Try it: What lines below contain the word "with"? Please pull each one out.

== == ==

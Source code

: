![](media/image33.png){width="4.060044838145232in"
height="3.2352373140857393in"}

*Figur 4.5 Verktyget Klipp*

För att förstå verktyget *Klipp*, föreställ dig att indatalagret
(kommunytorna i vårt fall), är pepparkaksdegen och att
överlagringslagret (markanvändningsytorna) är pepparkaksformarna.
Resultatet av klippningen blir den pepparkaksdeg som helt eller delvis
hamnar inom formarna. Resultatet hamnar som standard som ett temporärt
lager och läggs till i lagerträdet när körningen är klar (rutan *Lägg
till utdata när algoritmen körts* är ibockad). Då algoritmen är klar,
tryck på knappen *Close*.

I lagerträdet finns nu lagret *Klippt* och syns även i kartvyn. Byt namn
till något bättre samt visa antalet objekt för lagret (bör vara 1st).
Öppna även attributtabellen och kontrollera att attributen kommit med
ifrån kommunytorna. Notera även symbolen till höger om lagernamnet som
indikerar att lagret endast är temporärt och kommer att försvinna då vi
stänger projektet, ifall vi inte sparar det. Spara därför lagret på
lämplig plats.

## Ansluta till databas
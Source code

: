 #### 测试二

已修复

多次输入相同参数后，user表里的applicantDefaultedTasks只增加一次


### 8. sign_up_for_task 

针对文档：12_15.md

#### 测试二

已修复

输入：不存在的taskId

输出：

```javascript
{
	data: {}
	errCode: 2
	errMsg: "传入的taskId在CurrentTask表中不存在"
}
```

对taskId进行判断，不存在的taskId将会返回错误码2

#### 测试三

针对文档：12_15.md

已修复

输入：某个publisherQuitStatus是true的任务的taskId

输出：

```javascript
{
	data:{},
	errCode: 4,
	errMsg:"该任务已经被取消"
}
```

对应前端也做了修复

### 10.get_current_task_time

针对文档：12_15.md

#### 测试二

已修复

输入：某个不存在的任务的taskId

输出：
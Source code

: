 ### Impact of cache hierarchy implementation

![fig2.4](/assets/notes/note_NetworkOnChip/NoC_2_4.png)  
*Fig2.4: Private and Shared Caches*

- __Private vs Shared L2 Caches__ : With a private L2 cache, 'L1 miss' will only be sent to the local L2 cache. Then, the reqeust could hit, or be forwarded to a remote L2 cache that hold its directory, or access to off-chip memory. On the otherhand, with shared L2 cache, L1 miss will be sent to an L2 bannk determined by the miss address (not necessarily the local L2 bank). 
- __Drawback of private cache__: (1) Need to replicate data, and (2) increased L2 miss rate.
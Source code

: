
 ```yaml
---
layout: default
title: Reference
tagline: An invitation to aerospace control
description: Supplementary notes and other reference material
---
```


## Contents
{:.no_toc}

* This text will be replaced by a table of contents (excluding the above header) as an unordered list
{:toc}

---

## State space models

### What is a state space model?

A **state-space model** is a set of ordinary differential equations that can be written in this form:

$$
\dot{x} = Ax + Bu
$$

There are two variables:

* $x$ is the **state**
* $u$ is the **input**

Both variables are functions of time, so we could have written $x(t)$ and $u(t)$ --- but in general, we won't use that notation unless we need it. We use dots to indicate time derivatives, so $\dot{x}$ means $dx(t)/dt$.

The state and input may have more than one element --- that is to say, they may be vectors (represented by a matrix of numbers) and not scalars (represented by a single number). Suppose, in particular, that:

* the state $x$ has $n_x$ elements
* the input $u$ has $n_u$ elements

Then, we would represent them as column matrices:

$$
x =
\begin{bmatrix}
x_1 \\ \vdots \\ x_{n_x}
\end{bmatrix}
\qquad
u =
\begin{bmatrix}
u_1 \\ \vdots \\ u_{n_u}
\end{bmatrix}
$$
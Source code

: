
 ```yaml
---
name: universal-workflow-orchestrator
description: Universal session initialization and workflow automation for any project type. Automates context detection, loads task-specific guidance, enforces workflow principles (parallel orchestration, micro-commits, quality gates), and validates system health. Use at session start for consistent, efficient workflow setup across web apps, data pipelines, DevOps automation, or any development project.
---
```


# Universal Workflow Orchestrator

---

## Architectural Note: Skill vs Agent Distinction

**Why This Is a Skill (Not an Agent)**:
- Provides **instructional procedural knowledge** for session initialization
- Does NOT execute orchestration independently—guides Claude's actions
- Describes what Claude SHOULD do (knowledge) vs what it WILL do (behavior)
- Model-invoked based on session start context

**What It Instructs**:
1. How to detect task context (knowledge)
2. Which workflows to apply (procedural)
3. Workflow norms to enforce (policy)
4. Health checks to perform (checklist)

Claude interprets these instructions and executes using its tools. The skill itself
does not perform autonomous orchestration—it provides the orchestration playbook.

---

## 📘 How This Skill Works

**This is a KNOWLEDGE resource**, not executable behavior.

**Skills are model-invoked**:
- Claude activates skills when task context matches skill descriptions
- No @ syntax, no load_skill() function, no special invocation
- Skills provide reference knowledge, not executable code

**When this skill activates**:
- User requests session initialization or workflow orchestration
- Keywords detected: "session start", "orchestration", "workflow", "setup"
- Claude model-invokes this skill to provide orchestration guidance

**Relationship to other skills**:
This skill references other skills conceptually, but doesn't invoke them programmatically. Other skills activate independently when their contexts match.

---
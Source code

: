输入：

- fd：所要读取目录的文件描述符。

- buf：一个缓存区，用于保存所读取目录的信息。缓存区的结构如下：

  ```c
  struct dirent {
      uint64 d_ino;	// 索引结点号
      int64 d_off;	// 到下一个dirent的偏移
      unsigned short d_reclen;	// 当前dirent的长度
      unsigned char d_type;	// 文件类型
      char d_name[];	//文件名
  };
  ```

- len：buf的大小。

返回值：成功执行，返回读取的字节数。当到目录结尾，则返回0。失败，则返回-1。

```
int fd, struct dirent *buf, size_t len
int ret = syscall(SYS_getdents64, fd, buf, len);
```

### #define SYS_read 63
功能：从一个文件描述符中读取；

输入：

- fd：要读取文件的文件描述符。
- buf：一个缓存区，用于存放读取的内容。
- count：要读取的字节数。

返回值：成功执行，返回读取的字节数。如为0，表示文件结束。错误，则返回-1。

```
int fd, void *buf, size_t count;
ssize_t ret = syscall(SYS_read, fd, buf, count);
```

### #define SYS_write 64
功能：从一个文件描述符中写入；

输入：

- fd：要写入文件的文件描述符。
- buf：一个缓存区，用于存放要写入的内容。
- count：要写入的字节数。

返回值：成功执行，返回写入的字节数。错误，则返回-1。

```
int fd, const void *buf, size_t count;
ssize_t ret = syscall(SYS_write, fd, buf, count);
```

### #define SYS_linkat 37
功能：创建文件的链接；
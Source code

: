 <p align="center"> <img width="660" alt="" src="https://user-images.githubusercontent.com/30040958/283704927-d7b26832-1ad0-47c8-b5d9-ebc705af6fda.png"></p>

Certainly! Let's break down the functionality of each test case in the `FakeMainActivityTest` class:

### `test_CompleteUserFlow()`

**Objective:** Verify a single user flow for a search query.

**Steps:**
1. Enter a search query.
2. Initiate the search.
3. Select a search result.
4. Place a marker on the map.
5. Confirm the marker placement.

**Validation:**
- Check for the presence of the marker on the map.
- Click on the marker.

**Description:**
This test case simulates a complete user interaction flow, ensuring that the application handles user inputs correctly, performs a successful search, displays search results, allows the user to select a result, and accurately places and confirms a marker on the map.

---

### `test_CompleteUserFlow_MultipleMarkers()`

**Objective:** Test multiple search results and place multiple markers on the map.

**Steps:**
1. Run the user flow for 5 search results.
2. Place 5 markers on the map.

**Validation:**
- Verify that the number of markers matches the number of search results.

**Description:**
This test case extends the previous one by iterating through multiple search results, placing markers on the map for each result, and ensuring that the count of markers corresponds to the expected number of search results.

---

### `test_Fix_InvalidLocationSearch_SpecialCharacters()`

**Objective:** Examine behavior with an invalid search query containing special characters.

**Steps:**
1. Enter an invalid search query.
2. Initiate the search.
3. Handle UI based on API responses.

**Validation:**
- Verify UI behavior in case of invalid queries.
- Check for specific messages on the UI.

== == ==

Task response:
- __Private vs Shared L2 Caches__ : With a private L2 cache, 'L1 miss' will only be sent to the local L2 cache. Then, the reqeust could hit, or be forwarded to a remote L2 cache that hold its directory, or access to off-chip memory. On the otherhand, with shared L2 cache, L1 miss will be sent to an L2 bannk determined by the miss address (not necessarily the local L2 bank). 
**Objective:** Examine behavior with an invalid search query containing special characters.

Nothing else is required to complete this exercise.